Single-agent doxorubicin – is it still the standard first-line therapy for all soft tissue sarcoma subtypes?

Single-agent doxorubicin has a level I, grade A recommendation in the latest ESMO-EURACAN-GENTURIS Clinical Practice Guidelines for advanced soft tissue sarcomas (STS) (Ann Oncol. 2021;32:1348–1365); however, its position as standard first-line therapy is far from clear cut in clinical practice according to Prof. Peter Reichardt from the Sarcoma Center, Helios Hospital Berlin Buch, Berlin, Germany.

“When previous studies have been conducted to search for better regimens than doxorubicin alone – for example, doxorubicin-based combinations or alternative single-agent treatments – design issues resulted in a failure to show significant overall survival (OS) benefits,” he says anticipating some of the critical aspects discussed at the ESMO Sarcoma and GIST Virtual Symposium 2022. “These were basket studies that analysed various STS subtypes together. The overall result was neutral for the new regimens and there was insufficient data on separate subtypes to enable definite conclusions to be made.”

On the positive side, he thinks subtype-specific data are now being generated that challenge the use of single-agent doxorubicin as standard first-line treatment, at least for certain sarcomas. For instance, leiomyosarcoma is one subtype where evidence is growing in favour of combination therapies. A recent analysis by the European Organization for Research and Treatment of Cancer Soft Tissue and Bone Sarcoma Group retrospectively evaluated doxorubicin plus dacarbazine, doxorubicin plus ifosfamide and doxorubicin alone as first-line treatments for advanced/metastatic leiomyosarcoma (Cancer. 2020;126:2637–2647). Doxorubicin plus dacarbazine was associated with longer median OS (36.8 months) in comparison with doxorubicin plus ifosfamide (21.9 months) and doxorubicin alone (30.3 months).

New randomised phase III trial data, presented at the ESMO Congress 2021, indicate that another doxorubicin-containing regimen could be superior to doxorubicin alone in metastatic or unresectable leiomyosarcoma (Ann Oncol. 2021;32 suppl_5:S1283–S1346). Results from the LMS-04 trial demonstrated that doxorubicin with trabectedin prolonged the primary endpoint of progression-free survival (PFS) compared with doxorubicin alone (median, 13.5 months versus 7.3 months; adjusted hazard ratio [HR] 0.38; 95% confidence interval [CI] 0.27–0.55; p<0.0001). Furthermore, median OS was 30.5 months with doxorubicin plus trabectedin compared with 24.1 months for doxorubicin alone (HR 0.74; 95% CI 0.49–1.12). Longer-term OS analyses of the LMS-04 trial are awaited.

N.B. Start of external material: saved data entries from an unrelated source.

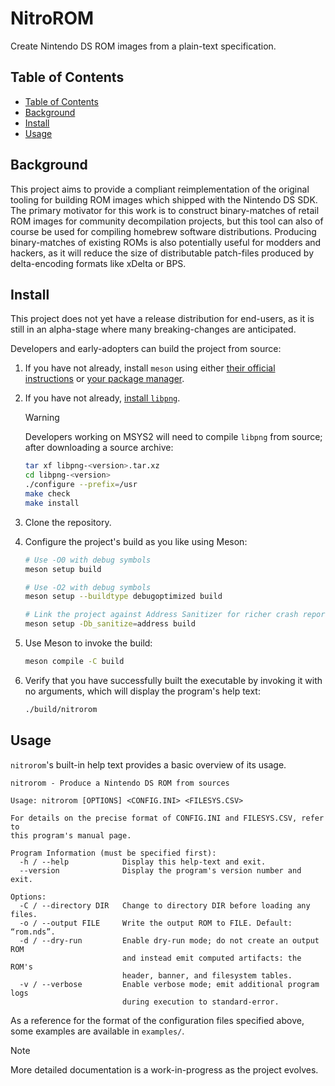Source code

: # NitroROM

Create Nintendo DS ROM images from a plain-text specification.

## Table of Contents

<!--toc:start-->

- [Table of Contents](#table-of-contents)
- [Background](#background)
- [Install](#install)
- [Usage](#usage)
      <!--toc:end-->

## Background

This project aims to provide a compliant reimplementation of the original
tooling for building ROM images which shipped with the Nintendo DS SDK. The
primary motivator for this work is to construct binary-matches of retail ROM
images for community decompilation projects, but this tool can also of course be
used for compiling homebrew software distributions. Producing binary-matches of
existing ROMs is also potentially useful for modders and hackers, as it will
reduce the size of distributable patch-files produced by delta-encoding formats
like xDelta or BPS.

## Install

This project does not yet have a release distribution for end-users, as it is
still in an alpha-stage where many breaking-changes are anticipated.

Developers and early-adopters can build the project from source:

1. If you have not already, install `meson` using either [their official
   instructions][getting-meson] or [your package manager][repology-meson].
2. If you have not already, [install `libpng`][repology-libpng].

    > [!WARNING]
    > Developers working on MSYS2 will need to compile `libpng` from source;
    > after downloading a source archive:
    >
    > ```bash
    > tar xf libpng-<version>.tar.xz
    > cd libpng-<version>
    > ./configure --prefix=/usr
    > make check
    > make install
    > ```

3. Clone the repository.
4. Configure the project's build as you like using Meson:

    ```sh
    # Use -O0 with debug symbols
    meson setup build

    # Use -O2 with debug symbols
    meson setup --buildtype debugoptimized build

    # Link the project against Address Sanitizer for richer crash reports
    meson setup -Db_sanitize=address build
    ```

5. Use Meson to invoke the build:

    ```sh
    meson compile -C build
    ```

6. Verify that you have successfully built the executable by invoking it with no
   arguments, which will display the program's help text:

    ```sh
    ./build/nitrorom
    ```

[getting-meson]: https://mesonbuild.com/Getting-meson.html
[repology-meson]: https://repology.org/project/meson/versions
[repology-libpng]: https://repology.org/project/libpng/versions

## Usage

`nitrorom`'s built-in help text provides a basic overview of its usage.

```text
nitrorom - Produce a Nintendo DS ROM from sources

Usage: nitrorom [OPTIONS] <CONFIG.INI> <FILESYS.CSV>

For details on the precise format of CONFIG.INI and FILESYS.CSV, refer to
this program's manual page.

Program Information (must be specified first):
  -h / --help            Display this help-text and exit.
  --version              Display the program's version number and exit.

Options:
  -C / --directory DIR   Change to directory DIR before loading any files.
  -o / --output FILE     Write the output ROM to FILE. Default: “rom.nds”.
  -d / --dry-run         Enable dry-run mode; do not create an output ROM
                         and instead emit computed artifacts: the ROM's
                         header, banner, and filesystem tables.
  -v / --verbose         Enable verbose mode; emit additional program logs
                         during execution to standard-error.
```

As a reference for the format of the configuration files specified above, some
examples are available in `examples/`.

> [!NOTE]
> More detailed documentation is a work-in-progress as the project evolves.
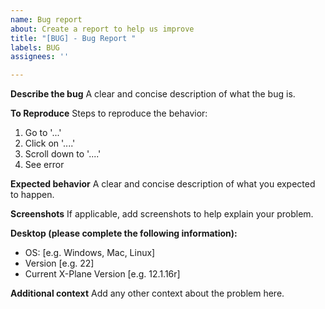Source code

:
 ```yaml
---
name: Bug report
about: Create a report to help us improve
title: "[BUG] - Bug Report "
labels: BUG
assignees: ''

---
```


**Describe the bug**
A clear and concise description of what the bug is.

**To Reproduce**
Steps to reproduce the behavior:
1. Go to '...'
2. Click on '....'
3. Scroll down to '....'
4. See error

**Expected behavior**
A clear and concise description of what you expected to happen.

**Screenshots**
If applicable, add screenshots to help explain your problem.

**Desktop (please complete the following information):**
 - OS: [e.g. Windows, Mac, Linux]
 - Version [e.g. 22]
 - Current X-Plane Version [e.g. 12.1.16r]


**Additional context**
Add any other context about the problem here.

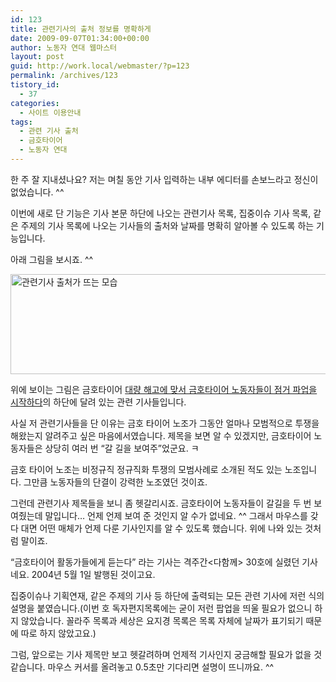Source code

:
 ```yaml
---
id: 123
title: 관련기사의 출처 정보를 명확하게
date: 2009-09-07T01:34:00+00:00
author: 노동자 연대 웹마스터
layout: post
guid: http://work.local/webmaster/?p=123
permalink: /archives/123
tistory_id:
  - 37
categories:
  - 사이트 이용안내
tags:
  - 관련 기사 출처
  - 금호타이어
  - 노동자 연대
---
```

한 주 잘 지내셨나요? 저는 며칠 동안 기사 입력하는 내부 에디터를 손보느라고 정신이 없었습니다. ^^

이번에 새로 단 기능은 기사 본문 하단에 나오는 관련기사 목록, 집중이슈 기사 목록, 같은 주제의 기사 목록에 나오는 기사들의 출처와 날짜를 명확히 알아볼 수 있도록 하는 기능입니다.

아래 그림을 보시죠. ^^

<img src="http://work.local/webmaster/wp-content/uploads/1/cfile9.uf.171BB94C4D08471D4E5971.png" class="aligncenter" width="560" height="160" alt="관련기사 출처가 뜨는 모습" />

위에 보이는 그림은 금호타이어 <a href="http://wspaper.org/article/6931" target="_blank">대량 해고에 맞서 금호타이어 노동자들이 점거 파업을 시작하다</a>의 하단에 달려 있는 관련 기사들입니다.

사실 저 관련기사들을 단 이유는 금호 타이어 노조가 그동안 얼마나 모범적으로 투쟁을 해왔는지 알려주고 싶은 마음에서였습니다. 제목을 보면 알 수 있겠지만, 금호타이어 노동자들은 상당히 여러 번 &#8220;갈 길을 보여주&#8221;었군요. ㅋ

금호 타이어 노조는 비정규직 정규직화 투쟁의 모범사례로 소개된 적도 있는 노조입니다. 그만큼 노동자들의 단결이 강력한 노조였던 것이죠.

그런데 관련기사 제목들을 보니 좀 헷갈리시죠. 금호타이어 노동자들이 갈길을 두 번 보여줬는데 말입니다&#8230; 언제 언제 보여 준 것인지 알 수가 없네요. ^^ 그래서 마우스를 갖다 대면 어떤 매체가 언제 다룬 기사인지를 알 수 있도록 했습니다. 위에 나와 있는 것처럼 말이죠.

&#8220;금호타이어 활동가들에게 듣는다&#8221; 라는 기사는 격주간<다함께> 30호에 실렸던 기사네요. 2004년 5월 1일 발행된 것이고요.

집중이슈나 기획연재, 같은 주제의 기사 등 하단에 출력되는 모든 관련 기사에 저런 식의 설명을 붙였습니다.(이번 호 독자편지목록에는 굳이 저런 팝업을 띄울 필요가 없으니 하지 않았습니다. 꼴라주 목록과 세상은 요지경 목록은 목록 자체에 날짜가 표기되기 때문에 따로 하지 않았고요.)

그럼, 앞으로는 기사 제목만 보고 헷갈려하며 언제적 기사인지 궁금해할 필요가 없을 것 같습니다. 마우스 커서를 올려놓고 0.5초만 기다리면 설명이 뜨니까요. ^^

Other subtypes rely on data from retrospective or subgroup analyses only; combination therapy with doxorubicin plus high-dose ifosfamide appears to be the most active treatment for synovial sarcoma, de-differentiated liposarcomas and peripheral nerve sheath tumours.

Reichardt also questions whether OS is an appropriate benchmark for measuring other regimens against doxorubicin alone in the first-line setting. “In STS, many lines of further therapy have become standard and it is unlikely that a first-line study will result in an OS benefit in some subtypes; however, prolonged PFS is valuable,” he explains. “In the case of multimodality therapy, involving neoadjuvant or adjuvant chemotherapy, it is the significant PFS benefits that have resulted in combination therapies being the standard of care,” he concludes.